Gli ambientalisti incalzano: immediata chiusura delle fonderie

Oggi, al presidio/conferenza stampa che si è tenuto in via dei Greci, come Comitato e Associazione Salute e Vita “abbiamo evidenziato il grave disastro ambientale (mercurio – cadmio – diossina) causato dalle fonderie, come si evince dalla relazione finale dello studio SPES che in ben due passaggi cita tali metalli correlati ad !attività industriali siderurgiche la fonderia. Hanno partecipato numerosi cittadini parlamentari quali Nicola Provenza e Angelo Tofalo, il Consigliere Comunale Gianpaolo Lambiase di Salerno di tutti, Associazioni e gruppi Politici tra cui Coraggio Salerno, Salerno in Comune, IL Vice Presidente di Medicina Democratica associazione Nazionale Dr. Paolo Fierro, , IL Dr. Luigi Esposito – Dirigente Medico di Igiene, Epidemiologia e Sanità Pubblica il nostro avvocato amministrativo Francomassimo Lanocita e tanti altri”, scrive il presidente di Salute e Vita Lorenzo Forte.“Poiché non vi è più alcun dubbio che le situazioni di nocività segnalate nello studio sono da ascrivere alle attività antropiche (fonderia siderurgica nella Valle dell’Irno) e non ad eventi naturali, abbiamo richiesto alle Istituzione responsabili l’interruzione dei veleni, ovvero l’immediata chiusura delle fonderie. Tra l’altro la letteratura scientifica correla il mercurio alle attività che lavorano con l’alimentazione del carbon coke ovvero che hanno il forno cosiddetto a CUBILOTTO come nel caso delle Fonderie Pisano.

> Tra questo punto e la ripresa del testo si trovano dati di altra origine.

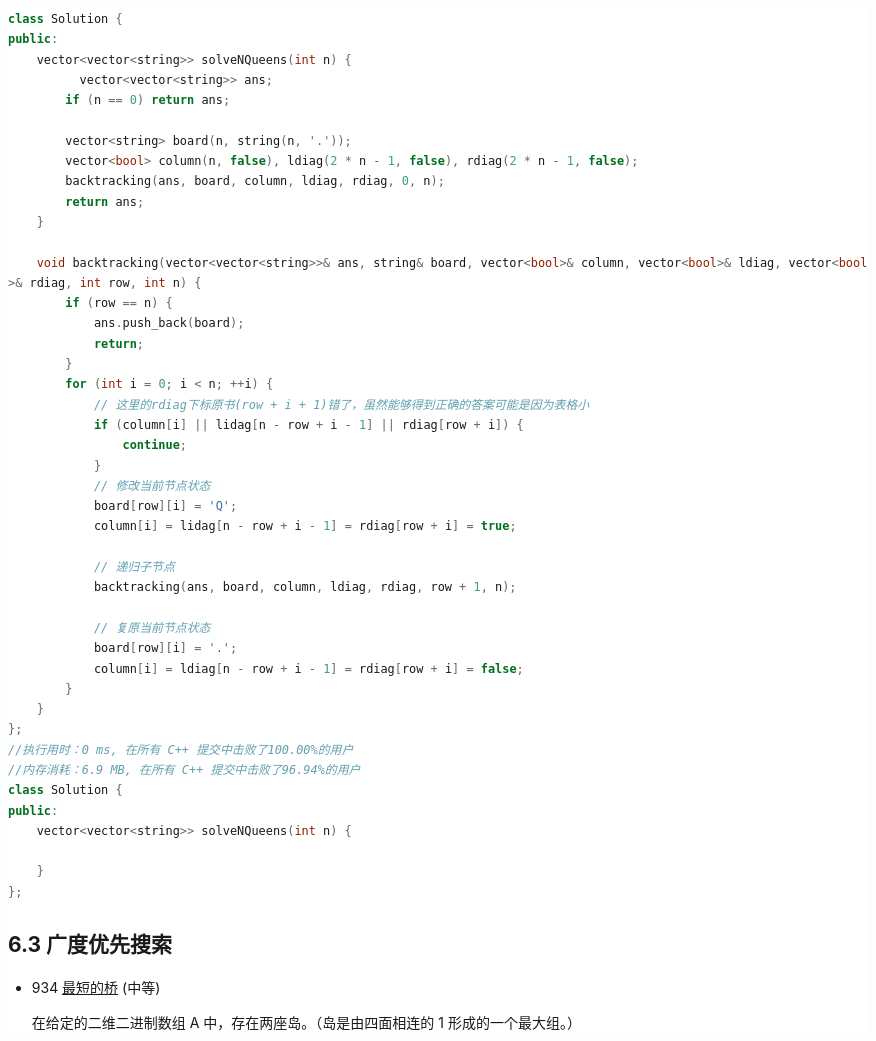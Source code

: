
   ```c++
  class Solution {
  public:
      vector<vector<string>> solveNQueens(int n) {
         	vector<vector<string>> ans;
          if (n == 0) return ans;
          
          vector<string> board(n, string(n, '.'));
          vector<bool> column(n, false), ldiag(2 * n - 1, false), rdiag(2 * n - 1, false);
          backtracking(ans, board, column, ldiag, rdiag, 0, n);
          return ans;
      }
      
      void backtracking(vector<vector<string>>& ans, string& board, vector<bool>& column, vector<bool>& ldiag, vector<bool>& rdiag, int row, int n) {
          if (row == n) {
              ans.push_back(board);
              return;
          }
          for (int i = 0; i < n; ++i) {
              // 这里的rdiag下标原书(row + i + 1)错了，虽然能够得到正确的答案可能是因为表格小
              if (column[i] || lidag[n - row + i - 1] || rdiag[row + i]) {
                  continue;
              }
              // 修改当前节点状态
              board[row][i] = 'Q';
              column[i] = lidag[n - row + i - 1] = rdiag[row + i] = true;
              
              // 递归子节点
              backtracking(ans, board, column, ldiag, rdiag, row + 1, n);
              
              // 复原当前节点状态
              board[row][i] = '.';
              column[i] = ldiag[n - row + i - 1] = rdiag[row + i] = false;     
          }
      }
  };
  //执行用时：0 ms, 在所有 C++ 提交中击败了100.00%的用户
  //内存消耗：6.9 MB, 在所有 C++ 提交中击败了96.94%的用户
  class Solution {
  public:
      vector<vector<string>> solveNQueens(int n) {
          
      }
  };
  ```

## 6.3 广度优先搜索

+ 934 [最短的桥](https://leetcode-cn.com/problems/shortest-bridge/) (中等)

  在给定的二维二进制数组 A 中，存在两座岛。（岛是由四面相连的 1 形成的一个最大组。）
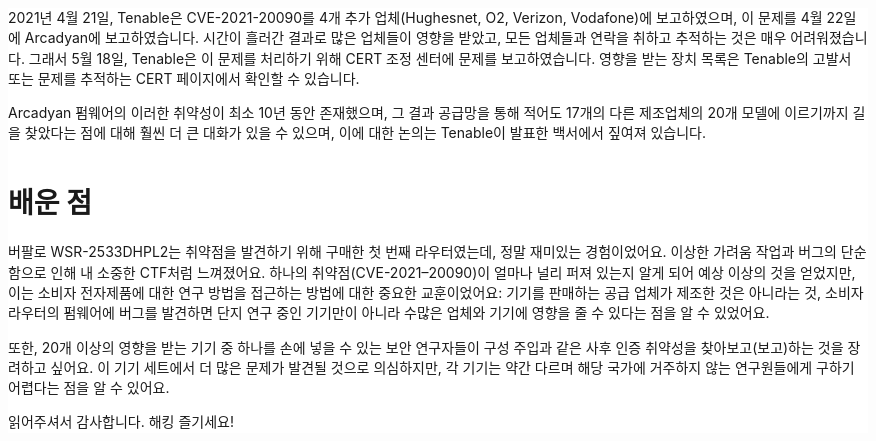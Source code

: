 2021년 4월 21일, Tenable은 CVE-2021-20090를 4개 추가 업체(Hughesnet, O2, Verizon, Vodafone)에 보고하였으며, 이 문제를 4월 22일에 Arcadyan에 보고하였습니다. 시간이 흘러간 결과로 많은 업체들이 영향을 받았고, 모든 업체들과 연락을 취하고 추적하는 것은 매우 어려워졌습니다. 그래서 5월 18일, Tenable은 이 문제를 처리하기 위해 CERT 조정 센터에 문제를 보고하였습니다. 영향을 받는 장치 목록은 Tenable의 고발서 또는 문제를 추적하는 CERT 페이지에서 확인할 수 있습니다.

Arcadyan 펌웨어의 이러한 취약성이 최소 10년 동안 존재했으며, 그 결과 공급망을 통해 적어도 17개의 다른 제조업체의 20개 모델에 이르기까지 길을 찾았다는 점에 대해 훨씬 더 큰 대화가 있을 수 있으며, 이에 대한 논의는 Tenable이 발표한 백서에서 짚여져 있습니다.

<div class="content-ad"></div>

# 배운 점

버팔로 WSR-2533DHPL2는 취약점을 발견하기 위해 구매한 첫 번째 라우터였는데, 정말 재미있는 경험이었어요. 이상한 가려움 작업과 버그의 단순함으로 인해 내 소중한 CTF처럼 느껴졌어요. 하나의 취약점(CVE-2021–20090)이 얼마나 널리 퍼져 있는지 알게 되어 예상 이상의 것을 얻었지만, 이는 소비자 전자제품에 대한 연구 방법을 접근하는 방법에 대한 중요한 교훈이었어요: 기기를 판매하는 공급 업체가 제조한 것은 아니라는 것, 소비자 라우터의 펌웨어에 버그를 발견하면 단지 연구 중인 기기만이 아니라 수많은 업체와 기기에 영향을 줄 수 있다는 점을 알 수 있었어요.

또한, 20개 이상의 영향을 받는 기기 중 하나를 손에 넣을 수 있는 보안 연구자들이 구성 주입과 같은 사후 인증 취약성을 찾아보고(보고)하는 것을 장려하고 싶어요. 이 기기 세트에서 더 많은 문제가 발견될 것으로 의심하지만, 각 기기는 약간 다르며 해당 국가에 거주하지 않는 연구원들에게 구하기 어렵다는 점을 알 수 있어요.

읽어주셔서 감사합니다. 해킹 즐기세요!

 Leggiamo con stupore in risposta alla nostra conferenza di oggi, un comunicato a firma dei lavoratori delle fonderie che si reputano estranei ai veleni e negano la certificazione chiara che viene fatta nello studio Spes. senza apporre alcuna evidenza scientifica. ci meraviglia che la difesa “d’ufficio”   sia a firma dei lavoratori delle fonderie, ci chiediamo come abbiano fatto a tradurre e comprendere 145 pagine di una relazione finale Spes scritta in Inglese e soprattutto ricca di termini scientifici, ci indigna che la proprietà Pisano abbia utilizzato  ancora una volta i lavoratori come scudi umani per nascondere le proprie responsabilità, tra l’altro sottolineiamo che in  tale comunicato non ci sia alcuna firma, proponendo la generica dicitura “i lavoratori della fonderia_”. Infine vogliamo sottolineare che anche il tentativo di coinvolgere altre fonti d’inquinamento quali l’autostrada decade idi fronte a ciò che si certifica nello studio spes, infatti l’unico metallo riconducibile all’inquinamento autostradale è il PIOMBO di cui non c’è traccia nel sangue dei cittadini!”